Saí frustrado. “Golpe” nas notícias de então era só de esquerda: o golpe que supostamente o presidente João Goulart estaria prestes a dar em si próprio. Com uma irônica exceção:
Recorte da Folha em 21/03/1964, a 10 dias do golpe militar (Acervo Folha)
O porta-voz dos EUA garantia que o país era contra golpes. O final é profético: “Só saberemos a política de [Lindon] Johnson [presidente dos EUA] a respeito da democracia na América – disse um diplomata – quando houver um golpe de Estado”. Dias depois, os EUA mandariam um porta-aviões na direção do Brasil, para ajudar o grupo golpista numa possível guerra civil. A ajuda da Operação Brother Sam, como foi chamada, não foi necessária.
O mais perto de “garantia” que consegui encontrar por parte de militares brasileiros foi uma nota curtíssima, no dia anterior:
Recorte da Folha
Recorte da primeira página da Folha em 20/03/1964 (Acervo Folha)
Em 17 de março, num encontro com o ministro da Justiça de Jango, Abelardo Jurema, o general Amauri Kruel, responsável pelo II Exército, sediado em São Paulo, teve que posar mais de uma vez para a foto (a que abre a matéria) retratando a suposta paz entre o Poder Executivo e os militares.
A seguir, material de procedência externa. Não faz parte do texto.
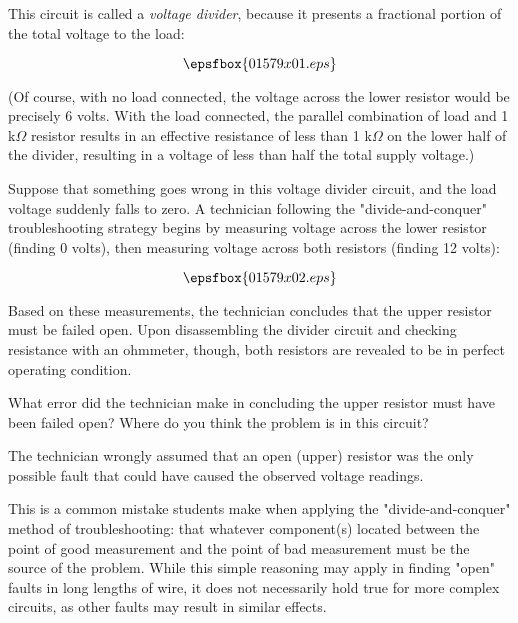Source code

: 

This circuit is called a {\it voltage divider}, because it presents a fractional portion of the total voltage to the load:

$$\epsfbox{01579x01.eps}$$

(Of course, with no load connected, the voltage across the lower resistor would be precisely 6 volts.  With the load connected, the parallel combination of load and 1 k$\Omega$ resistor results in an effective resistance of less than 1 k$\Omega$ on the lower half of the divider, resulting in a voltage of less than half the total supply voltage.)

\vskip 10pt

Suppose that something goes wrong in this voltage divider circuit, and the load voltage suddenly falls to zero.  A technician following the "divide-and-conquer" troubleshooting strategy begins by measuring voltage across the lower resistor (finding 0 volts), then measuring voltage across both resistors (finding 12 volts):

$$\epsfbox{01579x02.eps}$$

Based on these measurements, the technician concludes that the upper resistor must be failed open.  Upon disassembling the divider circuit and checking resistance with an ohmmeter, though, both resistors are revealed to be in perfect operating condition.

What error did the technician make in concluding the upper resistor must have been failed open?  Where do you think the problem is in this circuit?







The technician wrongly assumed that an open (upper) resistor was the only possible fault that could have caused the observed voltage readings.  







This is a common mistake students make when applying the "divide-and-conquer" method of troubleshooting: that whatever component(s) located between the point of good measurement and the point of bad measurement must be the source of the problem.  While this simple reasoning may apply in finding "open" faults in long lengths of wire, it does not necessarily hold true for more complex circuits, as other faults may result in similar effects.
Jurema falou que estavam se submetendo a uma “ditadura dos fotógrafos” e Kruel se saiu, sorrindo, com: “É a única ditadura que nós admitimos no país”.
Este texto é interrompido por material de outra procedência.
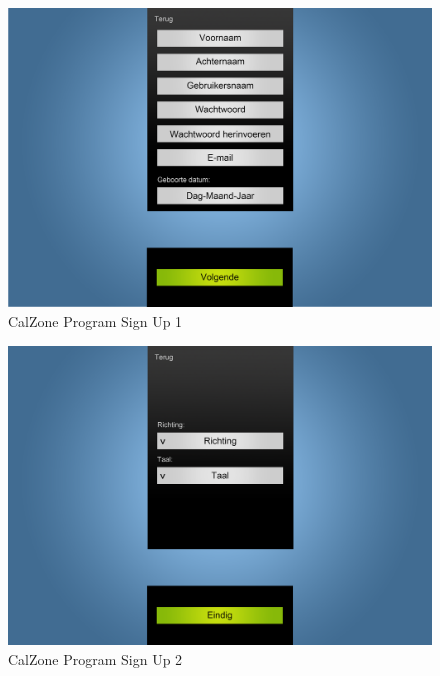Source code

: \begin{center}
\begin{figure}[H]
\caption{CalZone Program Sign Up 1}
\centerline{\includegraphics[scale=0.4]{img/Calzonesignup1}}
\label{fig:CalZone Program Sign Up}
\end{figure}

\begin{figure}[H]
\caption{CalZone Program Sign Up 2}
\centerline{\includegraphics[scale=0.4]{img/Calzonesignup2}}
\label{fig:CalZone Program Sign Up 2}
\end{figure}

\end{center}
\clearpage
Amauri Kruel aderiria ao golpe algo relutantemente: ligou duas vezes para Jango para tentar convencê-lo a excluir a esquerda do governo como forma de ter sua fidelidade. Segundo o depoimento do coronel do Exército reformado Erimá Pinheiro Moreira à Comissão da Verdade em 2014, Kruel foi subornado pela Fiesp (Federação das Indústrias do Estado de São Paulo) para aderir ao golpe.
Se Kruel estava sendo sincero com Jango, sua condição tinha dois nomes: Jango devia remover do governo o chefe da Casa Civil, Darcy Ribeiro, e ninguém menos que Abelardo Jurema, o ministro da Justiça com quem havia posado sorridente duas semanas antes. Após o golpe, o ministro teria seus direitos políticos cassados, pelo AI-1, e seguiria para o exílio. Isso torna a foto e a frase simbólicas.
Todo historiador sabe que é um erro pegar exemplos históricos para falar do presente. O que fiz foi uma pesquisa despretensiosa e primordial, que serve para um post, não uma tese. Mas, se esse pequeno achado ilustra alguma coisa, é a relação dos militares com o regime que criaram. Diz algo sobre a negação da natureza do regime pelos militares na época, tentando manter uma fachada democrática. E dos militares até hoje em admitir que “ditadura” é a palavra para o que seu regime foi.